▶ _What to do_
Pull each line with the string "push" from the entries.

:: Material for the task ::

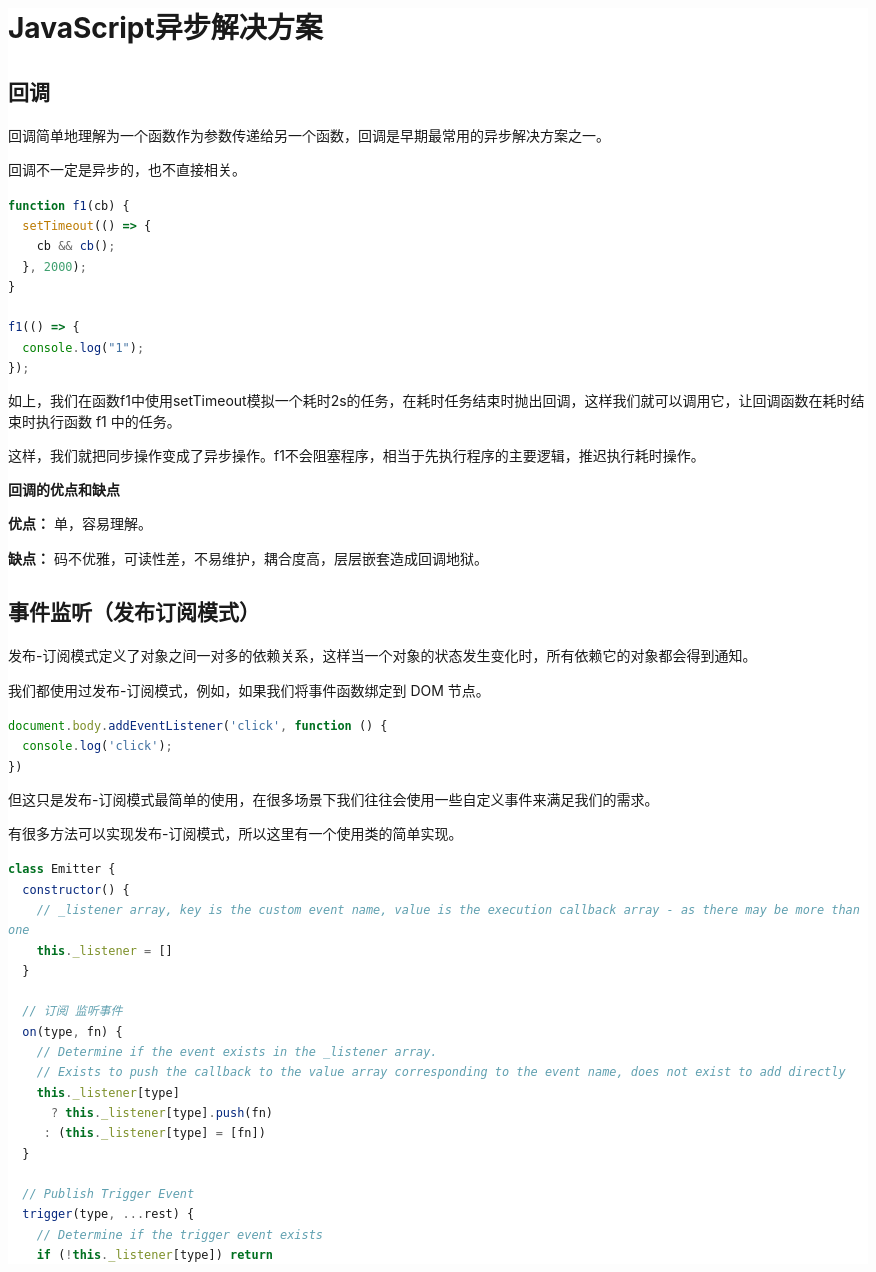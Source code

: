 # JavaScript异步解决方案

## 回调

回调简单地理解为一个函数作为参数传递给另一个函数，回调是早期最常用的异步解决方案之一。

回调不一定是异步的，也不直接相关。

```js
function f1(cb) {
  setTimeout(() => {
    cb && cb();
  }, 2000);
}

f1(() => {
  console.log("1");
});
```

如上，我们在函数f1中使用setTimeout模拟一个耗时2s的任务，在耗时任务结束时抛出回调，这样我们就可以调用它，让回调函数在耗时结束时执行函数 f1 中的任务。

这样，我们就把同步操作变成了异步操作。f1不会阻塞程序，相当于先执行程序的主要逻辑，推迟执行耗时操作。

**回调的优点和缺点**

**优点：** 单，容易理解。

**缺点：** 码不优雅，可读性差，不易维护，耦合度高，层层嵌套造成回调地狱。

## 事件监听（发布订阅模式）

发布-订阅模式定义了对象之间一对多的依赖关系，这样当一个对象的状态发生变化时，所有依赖它的对象都会得到通知。

我们都使用过发布-订阅模式，例如，如果我们将事件函数绑定到 DOM 节点。

```js
document.body.addEventListener('click', function () {
  console.log('click');
})
```

但这只是发布-订阅模式最简单的使用，在很多场景下我们往往会使用一些自定义事件来满足我们的需求。

有很多方法可以实现发布-订阅模式，所以这里有一个使用类的简单实现。

```js
class Emitter {
  constructor() {
    // _listener array, key is the custom event name, value is the execution callback array - as there may be more than one
    this._listener = []
  }

  // 订阅 监听事件
  on(type, fn) {
    // Determine if the event exists in the _listener array.
    // Exists to push the callback to the value array corresponding to the event name, does not exist to add directly
    this._listener[type] 
      ? this._listener[type].push(fn) 
     : (this._listener[type] = [fn])
  }

  // Publish Trigger Event
  trigger(type, ...rest) {
    // Determine if the trigger event exists
    if (!this._listener[type]) return
```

:::

▶ _Task output_
    // Exists to push the callback to the value array corresponding to the event name, does not exist to add directly
      ? this._listener[type].push(fn) 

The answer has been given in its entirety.